There are aspects of certain societies that simply cannot be changed, not even in one’s lifetime. These things simply have to run their course. As everyone knows, societies evolve, some faster than others. And with some exceptions, many societies actually relive their history as they go through cycles (prosperous periods followed by periods of social and political unrest, followed by prosperous periods, etc.) – Latin American countries are notorious for this kind phenomenon.

The simple truth of the matter is that until such time as the masses throughout the globe are educated, can think for themselves and are no longer dependent on their leaders, who  no doubt control and manipulate them, these changes Mrs. Clinton is talking about will not occur. Unfortunately, this is a complicated process which requires time to manifest itself.

In short, the biggest problem facing much of the people on this planet is government itself, which of course is comprised of individuals. Henry Louis Mencken summarized this best when he said:

” The worst government is the most moral. One composed of cynics is often very tolerant and humane. But when fanatics are on top there is no limit to oppression.”


Refer to story below. Source: Associated Press

By ROBERT BURNS, AP National Security Writer Robert Burns, Ap National Security Writer

BAKU, Azerbaijan – On America’s Independence Day, U.S. Secretary of State Hillary Rodham Clinton is challenging what she calls a global crackdown on human rights, lamenting a “steel vise” squeezing the life out social activism.

Clinton arrived in this Caspian Sea nation Sunday after declaring in Poland that intolerant governments around the world are undercutting rights groups whose work is vital to the development of democracy. She said the trend is apparent, and growing worse, even in countries that call themselves democracies.

At the palatial residence of President Ilham Aliyev overlooking the vast, glimmering Caspian, Aliyev and Clinton spoke briefly before reporters and TV cameras.

Aliyev wished her a happy Fourth of July and then stressed the urgency of his country’s territorial dispute with neighboring Armenia. The two nations are in conflict over Nagorno-Karabakh, an enclave in Azerbaijan that has been under control of Armenian troops and ethnic Armenian forces since a 1994 cease-fire.

“This is the major problem for us and the major threat to regional security,” he said.

At an airport news conference later with her Azeri counterpart, Elmar Mammadyarov, Clinton said they had discussed at length the territorial dispute.

“The final steps toward peace are often the most difficult, but we believe peace is possible,” Clinton told reporters.

“This is a high priority for the United States,” she added. She said the 1994 cease-fire agreement “must be enforced.”

Following her meeting with Aliyev, Clinton gathered with about a dozen Azeri youth activists, including bloggers, to encourage them to speak out in favor of social change.

“I happen to think a lot of the success of countries in the 21st century is because they are open societies,” she said, sitting beneath a pair of fig trees in the courtyard of a stone building that served as a way station for caravaners hundreds of years ago.

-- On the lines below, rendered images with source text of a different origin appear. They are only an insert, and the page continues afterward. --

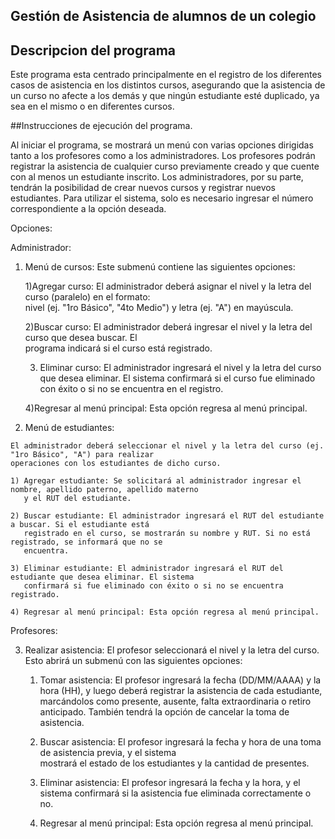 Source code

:## Gestión de Asistencia de alumnos de un colegio

## Descripcion del programa

Este programa esta centrado principalmente en el registro de los diferentes casos de asistencia en los distintos cursos, asegurando que la asistencia de un curso no afecte a los demás y que ningún estudiante esté duplicado, ya sea en el mismo o en diferentes cursos.

##Instrucciones de ejecución del programa.

Al iniciar el programa, se mostrará un menú con varias opciones dirigidas tanto a los profesores como a los administradores. Los profesores podrán registrar la asistencia de cualquier curso previamente creado y que cuente con al menos un estudiante inscrito. Los administradores, por su parte, tendrán la posibilidad de crear nuevos cursos y registrar nuevos estudiantes. Para utilizar el sistema, solo es necesario ingresar el número correspondiente a la opción deseada.

Opciones:


Administrador:

  1) Menú de cursos: Este submenú contiene las siguientes opciones:

     1)Agregar curso: El administrador deberá asignar el nivel y la letra del curso (paralelo) en el formato:   
       nivel (ej. "1ro Básico", "4to Medio") y letra (ej. "A") en mayúscula.
     
      2)Buscar curso: El administrador deberá ingresar el nivel y la letra del curso que desea buscar. El   
        programa indicará si el curso está registrado.


      3) Eliminar curso: El administrador ingresará el nivel y la letra del curso que desea eliminar. El sistema 
         confirmará si el curso fue eliminado con éxito o si no se encuentra en el registro.

      4)Regresar al menú principal: Esta opción regresa al menú principal.

  2) Menú de estudiantes:

    El administrador deberá seleccionar el nivel y la letra del curso (ej. "1ro Básico", "A") para realizar   
    operaciones con los estudiantes de dicho curso.

    1) Agregar estudiante: Se solicitará al administrador ingresar el nombre, apellido paterno, apellido materno 
       y el RUT del estudiante.

    2) Buscar estudiante: El administrador ingresará el RUT del estudiante a buscar. Si el estudiante está 
       registrado en el curso, se mostrarán su nombre y RUT. Si no está registrado, se informará que no se 
       encuentra.

    3) Eliminar estudiante: El administrador ingresará el RUT del estudiante que desea eliminar. El sistema 
       confirmará si fue eliminado con éxito o si no se encuentra registrado.

    4) Regresar al menú principal: Esta opción regresa al menú principal.

Profesores:

  3) Realizar asistencia: El profesor seleccionará el nivel y la letra del curso. Esto abrirá un submenú con las 
     siguientes opciones:

     1) Tomar asistencia: El profesor ingresará la fecha (DD/MM/AAAA) y la hora (HH), y luego deberá registrar la         asistencia de cada estudiante, marcándolos como presente, ausente, falta extraordinaria o retiro 
        anticipado. También tendrá la opción de cancelar la toma de asistencia.

     2) Buscar asistencia: El profesor ingresará la fecha y hora de una toma de asistencia previa, y el sistema   
        mostrará el estado de los estudiantes y la cantidad de presentes.

     3) Eliminar asistencia: El profesor ingresará la fecha y la hora, y el sistema confirmará si la asistencia 
        fue eliminada correctamente o no.

     4) Regresar al menú principal: Esta opción regresa al menú principal.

She said she raised the issue of freedom of expression in her talks with Aliyev.

“You know better than I there is lots of work to be done” to strengthen Azerbaijan’s political system, she told the youths.

She said she and President Barack Obama both have received letters about Azeri bloggers imprisoned for their writings.

On Saturday, addressing an international conference in Poland on democracy and human rights, Clinton recalled Winston Churchill’s warning 60 years ago that an iron curtain was descending across Europe. She noted that with the collapse of the Soviet Union that curtain no longer remains.

“But we must be wary of the steel vise in which governments around the world are slowly crushing civil society and the human spirit,” she said.

Among the offenders she cited: Zimbabwe, the Democratic Republic of Congo, Ethiopia, Cuba, Belarus, Egypt, Iran, Venezuela, China and Russia.

Clinton said her current trip, which began in Ukraine on Thursday and is to include stops in the former Soviet states of Armenia and Georgia, is intended to demonstrate the Obama administration’s commitment to democracy and human rights.

Well traveled as a former first lady and former U.S. senator, Clinton said she had never before been to Azerbaijan, Armenia or Georgia.

In Krakow, Poland, on Saturday, Clinton cited a broad range of countries where “the walls are closing in” on civic organizations like unions, religious groups, rights advocates and other non-governmental organizations that press for social change and shine a light on governments’ shortcomings.

“Some of the countries engaging in these behaviors still claim to be democracies,” Clinton said, adding, “Democracies don’t fear their own people. They recognize that citizens must be free to come together, to advocate and agitate.”

Clinton spoke at the opening of a 10th anniversary celebration of the founding of the Community of Democracies, which has 16 members and is meant to forge international consensus on ways to support and promote democracy.

Later Sunday Clinton was scheduled to fly to the Armenian capital of Yerevan.